Na misericórdia, Deus sempre
nos surpreende, sempre excede nossas estreitas expectativas, para abrir caminho
a partir de nossas fragilidades. Só o amor
misericordioso de Deus nos reconstrói por dentro, destrava nossa vida e nos
abre em direção a um amplo horizonte de sentido.
Deus,
em sua misericórdia reconstrutora, libera em nós as melhores possibilidades,
riquezas escondidas, capacidades, intuições... e nos faz descobrir nossa verdade
mais verdadeira de pessoas amadas, únicas, sagradas, responsáveis... É ele que “cava”
no nosso coração o espaço amplo e profundo para nos comunicar a sua própria
interioridade. A força criativa da sua
misericórdia põe em movimento os grandes dinamismos
de nossa vida; debaixo do modo paralisado e petrificado de viver, existe uma
possibilidade de vida nova ainda não ativada.
A misericórdia nos configura à imagem de
Deus; é onde nós somos mais semelhantes a Ele.
A misericórdia, portanto, é não só a mais divina mas também a mais
humana das virtudes.
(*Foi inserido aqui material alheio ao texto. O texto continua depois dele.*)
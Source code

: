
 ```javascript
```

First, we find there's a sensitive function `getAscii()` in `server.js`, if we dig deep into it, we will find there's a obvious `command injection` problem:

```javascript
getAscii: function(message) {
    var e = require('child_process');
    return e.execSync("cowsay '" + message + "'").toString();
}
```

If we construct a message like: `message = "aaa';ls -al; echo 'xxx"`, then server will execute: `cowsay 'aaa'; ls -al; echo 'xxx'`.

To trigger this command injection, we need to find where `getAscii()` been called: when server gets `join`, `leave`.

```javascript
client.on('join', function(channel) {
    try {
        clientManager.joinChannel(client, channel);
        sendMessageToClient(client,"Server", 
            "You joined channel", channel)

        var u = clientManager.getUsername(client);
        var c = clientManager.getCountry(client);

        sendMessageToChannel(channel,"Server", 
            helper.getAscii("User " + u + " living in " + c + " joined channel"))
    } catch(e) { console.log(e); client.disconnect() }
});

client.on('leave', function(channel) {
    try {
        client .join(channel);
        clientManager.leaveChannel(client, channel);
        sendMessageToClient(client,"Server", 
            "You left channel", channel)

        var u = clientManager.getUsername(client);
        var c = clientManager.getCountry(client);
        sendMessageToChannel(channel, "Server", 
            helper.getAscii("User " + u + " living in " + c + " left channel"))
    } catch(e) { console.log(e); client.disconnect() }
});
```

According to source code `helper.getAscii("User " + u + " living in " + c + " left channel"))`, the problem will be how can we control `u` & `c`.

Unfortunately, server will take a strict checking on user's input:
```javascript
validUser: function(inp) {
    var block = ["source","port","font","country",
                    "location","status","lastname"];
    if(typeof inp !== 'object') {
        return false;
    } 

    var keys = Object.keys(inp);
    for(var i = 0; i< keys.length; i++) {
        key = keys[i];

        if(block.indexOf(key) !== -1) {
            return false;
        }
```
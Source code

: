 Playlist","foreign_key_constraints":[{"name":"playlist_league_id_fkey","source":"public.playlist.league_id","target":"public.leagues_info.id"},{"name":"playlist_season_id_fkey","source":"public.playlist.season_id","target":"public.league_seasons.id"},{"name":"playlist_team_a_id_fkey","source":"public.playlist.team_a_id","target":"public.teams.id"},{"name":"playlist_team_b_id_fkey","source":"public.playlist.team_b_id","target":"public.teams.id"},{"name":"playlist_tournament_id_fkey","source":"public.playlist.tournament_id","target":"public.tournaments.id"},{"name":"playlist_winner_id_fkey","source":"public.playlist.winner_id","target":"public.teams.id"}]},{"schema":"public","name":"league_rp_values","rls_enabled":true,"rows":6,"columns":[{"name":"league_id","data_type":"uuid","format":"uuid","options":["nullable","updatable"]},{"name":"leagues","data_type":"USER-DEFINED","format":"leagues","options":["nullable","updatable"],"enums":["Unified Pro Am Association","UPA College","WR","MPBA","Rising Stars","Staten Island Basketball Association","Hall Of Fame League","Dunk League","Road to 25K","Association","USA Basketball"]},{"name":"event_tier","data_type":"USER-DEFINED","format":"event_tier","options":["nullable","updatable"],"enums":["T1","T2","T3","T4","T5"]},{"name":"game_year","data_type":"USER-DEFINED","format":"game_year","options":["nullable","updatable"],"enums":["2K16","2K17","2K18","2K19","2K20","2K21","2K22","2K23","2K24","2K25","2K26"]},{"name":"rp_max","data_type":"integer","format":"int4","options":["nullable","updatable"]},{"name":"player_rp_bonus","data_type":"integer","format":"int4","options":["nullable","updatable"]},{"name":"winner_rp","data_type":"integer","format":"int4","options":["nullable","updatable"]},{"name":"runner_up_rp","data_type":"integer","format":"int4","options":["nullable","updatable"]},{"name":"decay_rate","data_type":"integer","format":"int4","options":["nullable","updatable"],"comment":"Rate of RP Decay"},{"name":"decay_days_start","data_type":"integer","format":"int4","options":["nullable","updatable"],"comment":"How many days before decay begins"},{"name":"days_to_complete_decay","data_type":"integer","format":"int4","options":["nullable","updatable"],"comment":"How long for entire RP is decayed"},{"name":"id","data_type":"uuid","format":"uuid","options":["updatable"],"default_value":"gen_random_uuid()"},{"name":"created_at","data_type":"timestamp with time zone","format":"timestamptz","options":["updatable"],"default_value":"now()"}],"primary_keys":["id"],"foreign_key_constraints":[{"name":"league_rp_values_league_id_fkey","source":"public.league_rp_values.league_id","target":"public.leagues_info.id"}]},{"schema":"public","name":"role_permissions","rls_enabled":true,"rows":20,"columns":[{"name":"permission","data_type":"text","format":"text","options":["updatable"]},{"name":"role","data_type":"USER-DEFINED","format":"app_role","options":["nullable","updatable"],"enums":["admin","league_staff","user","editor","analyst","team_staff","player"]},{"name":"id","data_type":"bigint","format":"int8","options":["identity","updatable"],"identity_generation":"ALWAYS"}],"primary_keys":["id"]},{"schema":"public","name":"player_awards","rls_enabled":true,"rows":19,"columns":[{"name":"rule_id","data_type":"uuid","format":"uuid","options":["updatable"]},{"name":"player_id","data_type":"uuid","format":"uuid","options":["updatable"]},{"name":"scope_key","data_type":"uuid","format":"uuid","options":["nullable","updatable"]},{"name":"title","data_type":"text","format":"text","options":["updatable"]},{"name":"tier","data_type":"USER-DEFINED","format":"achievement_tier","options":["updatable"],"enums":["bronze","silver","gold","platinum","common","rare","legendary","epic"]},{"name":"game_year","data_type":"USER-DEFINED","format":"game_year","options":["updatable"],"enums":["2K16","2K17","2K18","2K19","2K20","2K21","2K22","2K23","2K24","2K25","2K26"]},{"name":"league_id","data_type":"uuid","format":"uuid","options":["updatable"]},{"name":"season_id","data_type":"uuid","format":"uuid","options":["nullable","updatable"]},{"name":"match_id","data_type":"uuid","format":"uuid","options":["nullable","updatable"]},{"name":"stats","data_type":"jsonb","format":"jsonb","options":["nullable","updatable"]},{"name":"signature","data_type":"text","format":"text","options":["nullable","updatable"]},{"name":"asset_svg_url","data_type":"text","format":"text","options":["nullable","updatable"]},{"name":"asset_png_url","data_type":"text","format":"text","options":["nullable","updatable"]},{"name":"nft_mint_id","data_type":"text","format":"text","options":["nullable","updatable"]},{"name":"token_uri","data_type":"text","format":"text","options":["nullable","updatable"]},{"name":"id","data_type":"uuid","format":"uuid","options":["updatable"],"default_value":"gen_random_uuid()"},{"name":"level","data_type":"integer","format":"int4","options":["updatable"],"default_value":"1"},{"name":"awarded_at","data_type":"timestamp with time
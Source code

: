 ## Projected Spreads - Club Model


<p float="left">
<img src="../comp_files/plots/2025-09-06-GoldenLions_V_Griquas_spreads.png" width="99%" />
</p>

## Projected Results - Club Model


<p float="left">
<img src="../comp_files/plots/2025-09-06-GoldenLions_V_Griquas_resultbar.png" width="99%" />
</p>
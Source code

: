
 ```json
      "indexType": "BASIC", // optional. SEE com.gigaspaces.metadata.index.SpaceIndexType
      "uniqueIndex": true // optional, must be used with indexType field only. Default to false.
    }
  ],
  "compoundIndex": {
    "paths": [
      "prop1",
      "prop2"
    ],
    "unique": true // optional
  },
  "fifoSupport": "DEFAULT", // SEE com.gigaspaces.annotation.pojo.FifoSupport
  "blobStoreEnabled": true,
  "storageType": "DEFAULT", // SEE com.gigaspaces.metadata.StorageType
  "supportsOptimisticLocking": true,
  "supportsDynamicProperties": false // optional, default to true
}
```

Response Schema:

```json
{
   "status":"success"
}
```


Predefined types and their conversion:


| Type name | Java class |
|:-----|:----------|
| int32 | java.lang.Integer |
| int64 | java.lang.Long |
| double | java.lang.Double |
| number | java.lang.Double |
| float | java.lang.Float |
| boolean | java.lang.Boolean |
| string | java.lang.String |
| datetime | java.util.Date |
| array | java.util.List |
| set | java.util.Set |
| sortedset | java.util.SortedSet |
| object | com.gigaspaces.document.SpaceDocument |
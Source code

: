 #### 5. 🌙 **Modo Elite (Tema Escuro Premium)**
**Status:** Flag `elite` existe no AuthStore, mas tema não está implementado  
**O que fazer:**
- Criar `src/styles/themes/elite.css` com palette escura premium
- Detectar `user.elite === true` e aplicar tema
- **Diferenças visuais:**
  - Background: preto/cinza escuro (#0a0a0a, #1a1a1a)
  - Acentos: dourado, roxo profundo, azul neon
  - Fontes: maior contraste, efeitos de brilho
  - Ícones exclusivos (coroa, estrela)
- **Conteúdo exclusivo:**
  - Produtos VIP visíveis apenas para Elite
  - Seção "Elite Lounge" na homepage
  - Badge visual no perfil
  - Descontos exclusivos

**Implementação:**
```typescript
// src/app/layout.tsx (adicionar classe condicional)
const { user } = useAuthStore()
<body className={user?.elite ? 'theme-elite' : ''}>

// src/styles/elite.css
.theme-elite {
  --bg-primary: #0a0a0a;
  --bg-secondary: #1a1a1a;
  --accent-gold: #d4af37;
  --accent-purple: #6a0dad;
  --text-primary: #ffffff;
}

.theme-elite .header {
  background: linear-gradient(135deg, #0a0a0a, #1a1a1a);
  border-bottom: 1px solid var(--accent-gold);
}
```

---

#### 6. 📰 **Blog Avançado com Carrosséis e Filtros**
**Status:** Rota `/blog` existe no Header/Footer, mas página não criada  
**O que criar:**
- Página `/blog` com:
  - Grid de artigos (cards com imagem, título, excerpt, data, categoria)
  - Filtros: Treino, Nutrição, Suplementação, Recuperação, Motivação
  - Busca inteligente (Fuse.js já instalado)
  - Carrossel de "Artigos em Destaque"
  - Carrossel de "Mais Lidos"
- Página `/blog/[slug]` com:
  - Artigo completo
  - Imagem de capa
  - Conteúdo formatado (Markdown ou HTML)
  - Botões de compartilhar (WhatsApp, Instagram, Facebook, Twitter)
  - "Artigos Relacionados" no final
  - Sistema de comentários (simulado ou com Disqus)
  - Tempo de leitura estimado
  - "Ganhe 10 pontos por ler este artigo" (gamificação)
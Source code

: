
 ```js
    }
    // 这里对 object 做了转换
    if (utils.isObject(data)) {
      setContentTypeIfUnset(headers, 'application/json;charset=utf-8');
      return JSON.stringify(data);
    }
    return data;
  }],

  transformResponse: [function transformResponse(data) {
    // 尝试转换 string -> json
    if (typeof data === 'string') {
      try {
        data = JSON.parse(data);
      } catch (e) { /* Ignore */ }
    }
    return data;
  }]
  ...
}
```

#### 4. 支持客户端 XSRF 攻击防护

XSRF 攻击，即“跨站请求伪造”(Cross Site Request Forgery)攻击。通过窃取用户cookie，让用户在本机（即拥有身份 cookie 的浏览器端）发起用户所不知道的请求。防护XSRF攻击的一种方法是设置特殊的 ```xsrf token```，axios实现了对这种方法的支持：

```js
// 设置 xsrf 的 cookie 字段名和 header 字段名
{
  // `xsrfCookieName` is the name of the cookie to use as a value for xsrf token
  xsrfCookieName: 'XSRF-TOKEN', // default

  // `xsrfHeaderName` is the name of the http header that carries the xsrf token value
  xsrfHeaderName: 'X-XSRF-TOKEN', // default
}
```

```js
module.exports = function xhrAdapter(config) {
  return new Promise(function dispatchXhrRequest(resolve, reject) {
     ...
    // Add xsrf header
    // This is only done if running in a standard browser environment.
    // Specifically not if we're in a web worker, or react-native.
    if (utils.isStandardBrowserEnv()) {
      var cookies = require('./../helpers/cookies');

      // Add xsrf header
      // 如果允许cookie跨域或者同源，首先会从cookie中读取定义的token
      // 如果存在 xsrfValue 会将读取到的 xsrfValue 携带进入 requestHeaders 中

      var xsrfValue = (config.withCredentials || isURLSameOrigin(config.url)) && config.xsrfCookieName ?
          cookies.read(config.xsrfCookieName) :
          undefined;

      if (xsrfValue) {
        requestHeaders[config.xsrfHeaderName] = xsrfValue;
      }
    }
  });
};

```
É aquela que melhor revela a natureza do Deus Pai e Mãe de
infinita bondade. É a que revela igualmente o lado mais luminoso da natureza
humana. Por isso é a que mais humaniza as relações entre as pessoas.
No evangelho deste domingo encontramos, mais uma vez, o eterno conflito
entre “Misericórdia” e “Lei”, entre “perfeccionismo” e “compaixão”.
“Legalismo” e “perfeccionismo” andam sempre juntos; onde eles imperam, ali não
há possibilidade de futuro, nem de vida nova; quem tem a lei na mão torna-se um
juiz implacável, insensível, duro, frio… “Onde há misericórdia, ali está o Espírito de Deus; onde
há lei, ali estão seus ministros” (papa
Francisco).
Na parábola de hoje, Jesus “pinta” o rosto misericordioso do Pai; ele descreve
a tipologia de dois comportamentos em
relação ao fracasso do “filho mais moço”.
Em 1º lugar, o coração terno do
Pai manifesta-se aberto; seu modo de proceder se exprime nessas cinco ações carregadas de sentimentos, afeto
e ternura: ver, comover-se, correr, abraçar e beijar.
Em vez de
julgar o filho e fazer com que ele se afunde em culpa, o pai o acolhe plenamente.
O perdão devolve ao filho mais moço
a sua dignidade de homem livre, a auto-estima e o sentido
de pertença
à família. O pai não aproveita a ocasião para praticar a pedagogia da culpa ou
para tornar o filho dependente do seu perdão. O encontro não termina com o
perdão. Há uma grande festa.
A festa sela o perdão no coração de quem
rompeu a aliança.
Portanto, a festa
não é o prêmio do erro; ela é a expressão tangível, clara, do perdão realizado. O perdão é total: oferece uma inédita
possibilidade de vida para o coração de quem viveu a fundo a experiência do
próprio fracasso.
O pai revela-se
exagerado no perdão diante de quem errou. Ele tem tolerância e paciência com
relação ao processo que se abre interiormente no filho que se arrependeu. O
processo permanece aberto de maneira que o filho possa amadurecer e o erro
possa trazer um ensinamento; em outras palavras, possa dar lugar a uma
experiência construtiva para ele. O re-orientamento que o pai provoca no filho
mais jovem, com o seu perdão e a festa, é tão forte, que o jovem será
capaz de tirar proveito da sua experiência negativa.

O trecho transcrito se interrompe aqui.